Knowing that we were in a relationship, our teacher, suddenly divided us to the different class in grade 11. He was with his group, while I was in another class. My best friend, Tasha, also in different class. As if, our teacher purposely did that.

I was happy in that relationship, however, I started to lost myself. I lost my identity as a person. I wasn't that close with my friends, because I spent more time with him; I got low scores in most of my exams; I felt like we did not bloom as a teenager. I did everything with him, vice versa, and somehow, I felt like, "I'm still so young. Why did I stay with him? I need to experience life before I settle down. I need to get good scores, my responsibility is to be a student after all. I need to be a teenager, this is my only chance to be a teenager."

So, I broke him up. I told him my reasons.

Since breaking up with my ex and the news was spread in school, there were 3 boys came after me in a same time. One of them was from another school. Two of them were on the same school: one was my senior, one was my friend who got in IPS class.

I had few dates with the boy from different school. Went to Blok M Plaza to watched movies, casual lunches, etc. After realizing, I don't find any spark with him, I ended the dates and I told him I wasn't the girl for him.

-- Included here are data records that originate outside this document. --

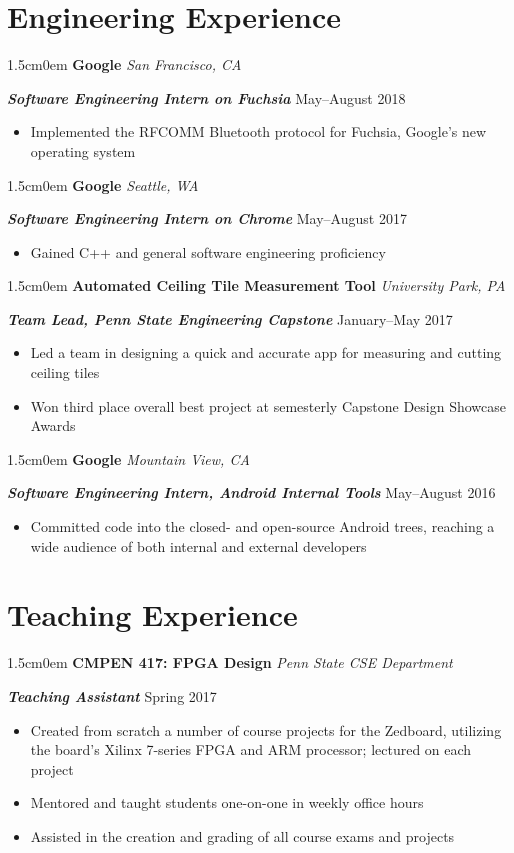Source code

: \documentclass[letterpaper]{article}
\newcommand{\primaryindent}{1.5cm} %
\newenvironment{indented}{\begin{adjustwidth}{\primaryindent}{0em}}{\end{adjustwidth}}
\newenvironment{resumelist}{\begin{itemize}[topsep=0pt,noitemsep,itemindent=-15pt,leftmargin=30pt]}{\end{itemize}}
\newcommand{\generalentry}[5]{
	\begin{indented}
		\Large \textsf{\textbf{#1}} \hfill	%
			\hfill\normalsize\textit{#2} \par  			%
		\noindent \large \textsf{\textbf{\textit{#3}}} 	%
			\hfill \normalsize #4\par 					%
		\normalsize \normalfont #5 \par					%
		\normalsize \normalfont
	\end{indented}
	}
\begin{document}

\section*{Engineering Experience}
\generalentry{Google}{San Francisco, CA}{Software Engineering Intern on Fuchsia}{May--August 2018}{
	\begin{resumelist}
		\item Implemented the RFCOMM Bluetooth protocol for Fuchsia, Google's new operating system
	\end{resumelist}
}
\vspace{3mm} %

\generalentry{Google}{Seattle, WA}{Software Engineering Intern on Chrome}{May--August 2017}{
	\begin{resumelist}
		\item Gained C++ and general software engineering proficiency
	\end{resumelist}
}
\vspace{3mm}
\generalentry{Automated Ceiling Tile Measurement Tool}{University Park, PA}{Team Lead, Penn State Engineering Capstone}{January--May 2017}{
	\begin{resumelist}
		\item Led a team in designing a quick and accurate app for measuring and cutting ceiling tiles
		\item Won third place overall best project at semesterly Capstone Design Showcase Awards 
	\end{resumelist}
}

\vspace{3mm}


\generalentry{Google}{Mountain View, CA}{Software Engineering Intern, Android Internal Tools}{May--August 2016}{
	\begin{resumelist}
		\item Committed code into the closed- and open-source Android trees, reaching a wide audience of both internal and external developers
	\end{resumelist}
}

\section*{Teaching Experience}

\generalentry{CMPEN 417: FPGA Design}{Penn State CSE Department}{Teaching Assistant}{Spring 2017}{
	\begin{resumelist}
		\item Created from scratch a number of course projects for the Zedboard, utilizing the board's Xilinx 7-series FPGA and ARM processor; lectured on each project
		\item Mentored and taught students one-on-one in weekly office hours
		\item Assisted in the creation and grading of all course exams and projects
	\end{resumelist}
}
\end{document}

Then, I started to responded my senior, who actually had a crush on me since 2012. He always noticed me, looked at me from afar. He played me songs that I wanted to hear, he joked, and he treated me so well. But, I found out, he was the only child. Knowing that I won't be happy with an only child because I am the last child, I ended thing with him. I told him, "we're not gonna make it. Our ego is the same. You are the only child, and I am the youngest. We are spoiled, so we need to find someone who can spoil us, by looking for a 1st child or middle child."

After that, I responded to my friend who was in IPS class. Turned out, he also had a crush on me since we were freshmen and in OSPEK days. He joined soccer team and was popular among girls. One of my classmate (we were not that in the same group of friends) had a crush on him, so, I asked her, "he approached to me. Is it OK with you or do you want me to ignore him? If you want me to ignore him, I will." She said I should go try it, so I responded to him. He was a good boy, yet, again, I didn't feel any spark with him and I ended things with him.

My ex approached me again. He asked for another chance and I said, "we can be friend. But, don't get your hope gets too high. I don't expect us to be more than it."

When he asked me for another chance later, I stayed away from him.

Then, I got close with my classmate. But, we ended thing as quick as it got. We realized, we only attracted to each other in a short time. Lol.

This time, when I was preparing for annual event in school, another senior approached me. He is shorter than me, had a cute smile, had dimples, curly hair, and I could see that he was a player. He was in a band that performed in the event. He asked me to be his girlfriend, and I said yes. Turned out, he cheated on me before my birthday. He kissed my best friend (as high-school drama as it was, since that day, I'm no longer see her as my best friend), and I broke up with him. We only dated for almost 3 months, and of course, I didn't feel broken hearted at all.

Then, I got close with my ex again. I told him again, "don't get your hope gets too high. I don't expect us to be more than it."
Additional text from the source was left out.